Personal information
- Full name: Leon Ruan
- Born: 14 May 2003 (age 23) Leeds, West Yorkshire, England
- Height: 6 ft 2 in (1.88 m)
- Weight: 16 st 3 lb (103 kg)

Playing information
- Position: Second-row
Club
| Years | Team | Pld | T | G | FG | P |
| 2022 | Doncaster | 21 | 6 | 0 | 0 | 24 |
| 2023–24 | Leeds Rhinos | 11 | 1 | 0 | 0 | 4 |
| 2023(loan) | → Bradford Bulls | 2 | 0 | 0 | 0 | 0 |
| 2024(loan) | → Doncaster | 1 | 0 | 0 | 0 | 0 |
| 2024(loan) | → Halifax Panthers | 2 | 0 | 0 | 0 | 0 |
| 2024(loan) | → Hull FC | 4 | 0 | 0 | 0 | 0 |
| 2026 | Hull Kingston Rovers | 0 | 0 | 0 | 0 | 0 |
| 2025(loan) | → Featherstone Rovers | 1 | 0 | 0 | 0 | 0 |
| 2025(loan) | → Salford Red Devils | 5 | 0 | 0 | 0 | 0 |
| 2026(loan) | → Bradford Bulls | 12 | 1 | 0 | 0 | 4 |
| 2027– | Bradford Bulls | 0 | 0 | 0 | 0 | 0 |
|  | Total | 59 | 8 | 0 | 0 | 32 |
- Source: As of 23 September 2026

= Leon Ruan =

English professional rugby league footballer

Leon Ruan (born 14 May 2003) is an English professional rugby league footballer who plays as a forward for the Bradford Bulls.

He previously played for Doncaster in RFL League One and the Leeds Rhinos in the Super League. Ruan spent time on loan from Leeds at Doncaster and the Halifax Panthers in the RFL Championship as well as Hull FC in the top flight. He spent time on loan from Hull KR at Featherstone Rovers in the Championship and the Salford Red Devils in the Super League.

==Background==
Ruan was born in Leeds, West Yorkshire, England and grew up in Morley, West Yorkshire.

He played for Batley Boys as a junior.

Ruan was part of Wakefield Trinity's Academy system.

==Career==
===Doncaster RLFC===
Ruan made his debut for Doncaster in February 2022 against Whitehaven in the League 1.

===Leeds Rhinos===
His 2022 season with the Dons earned him a move to the Leeds Rhinos in the Super League, signing a three-year deal from the following season.

===Doncaster RLFC (loan)===
In March 2024 Ruan was sent on loan from Leeds to Doncaster in Championship.
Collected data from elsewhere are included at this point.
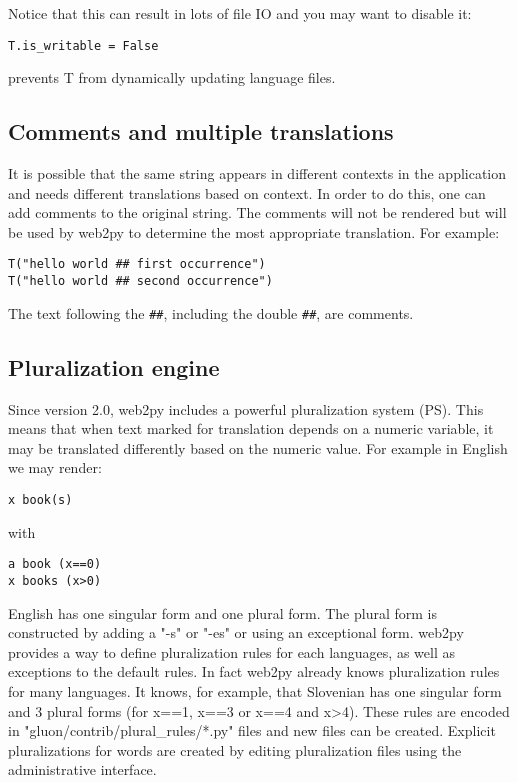 \documentclass[justified,sixbynine,notoc]{tufte-book}
\def\ft{\small\tt}
\begin{document}
\begin{fullwidth}
Notice that this can result in lots of file IO and you may want to disable it:

\begin{lstlisting}
T.is_writable = False
\end{lstlisting}
\noindent prevents T from dynamically updating language files.

\goodbreak\subsection{Comments and multiple translations}

It is possible that the same string appears in different contexts in the application and needs different translations based on context. In order to do this, one can add comments to the original string. The comments will not be rendered but will be used by web2py to determine the most appropriate translation. For example:

\begin{lstlisting}
T("hello world ## first occurrence")
T("hello world ## second occurrence")
\end{lstlisting}

The text following the {\ft \#\#}, including the double {\ft \#\#}, are comments.

\goodbreak\subsection{Pluralization engine}

Since version 2.0, web2py includes a powerful pluralization system (PS). This means that when text marked for translation depends on a numeric variable, it may be translated differently based on the numeric value. For example in English we may render:

\begin{lstlisting}
x book(s)
\end{lstlisting}
\noindent with

\begin{lstlisting}
a book (x==0)
x books (x>0)
\end{lstlisting}

English has one singular form and one plural form. The plural form is constructed by adding a "-s" or "-es" or using an exceptional form. web2py provides a way to define pluralization rules for each languages, as well as exceptions to the default rules. In fact web2py already knows pluralization rules for many languages. It knows, for example, that Slovenian has one singular form and 3 plural forms (for x==1, x==3 or x==4 and x>4). These rules are encoded in "gluon/contrib/plural\_rules/*.py" files and new files can be created. Explicit pluralizations for words are created by editing pluralization files using the administrative interface.


\end{fullwidth}
\end{document}
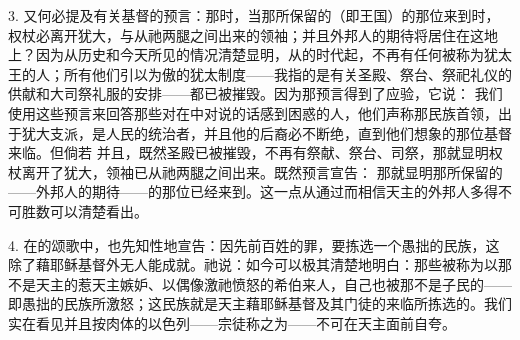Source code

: 3. 又何必提及有关基督的预言：那时，当那所保留的（即王国）的那位来到时，权杖必离开犹大，与从祂两腿之间出来的领袖；并且外邦人的期待将居住在这地上？因为从历史和今天所见的情况清楚显明，从的时代起，不再有任何被称为犹太王的人；所有他们引以为傲的犹太制度——我指的是有关圣殿、祭台、祭祀礼仪的供献和大司祭礼服的安排——都已被摧毁。因为那预言得到了应验，它说： 我们使用这些预言来回答那些对在中对说的话感到困惑的人，他们声称那民族首领，出于犹大支派，是人民的统治者，并且他的后裔必不断绝，直到他们想象的那位基督来临。但倘若 并且，既然圣殿已被摧毁，不再有祭献、祭台、司祭，那就显明权杖离开了犹大，领袖已从祂两腿之间出来。既然预言宣告： 那就显明那所保留的——外邦人的期待——的那位已经来到。这一点从通过而相信天主的外邦人多得不可胜数可以清楚看出。\par

4. 在的颂歌中，也先知性地宣告：因先前百姓的罪，要拣选一个愚拙的民族，这除了藉耶稣基督外无人能成就。祂说：如今可以极其清楚地明白：那些被称为以那不是天主的惹天主嫉妒、以偶像激祂愤怒的希伯来人，自己也被那不是子民的——即愚拙的民族所激怒；这民族就是天主藉耶稣基督及其门徒的来临所拣选的。我们实在看见并且按肉体的以色列——宗徒称之为——不可在天主面前自夸。\par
===Halifax Panthers (loan)===
He played two games on loan from Rhinos at the Halifax Panthers in the second tier in May and June 2024.

===Hull FC (loan)===
Ruan spent more time away from Headingley, spending the final few months of the 2024 Super League season on loan at Hull FC.

===Hull KR===
He joined Hull Kingston Rovers on a two-year deal ahead of the 2025 Super League season.

He was amongst 9 other players who left Hull KR at the end of the 2026 season

===Featherstone Rovers (loan)===
Ruan spent time on loan from Hull KR at Featherstone Rovers in the Championship.

===Salford Red Devils (loan)===
He spent time on loan from Craven Park at the Salford Red Devils in the Super League.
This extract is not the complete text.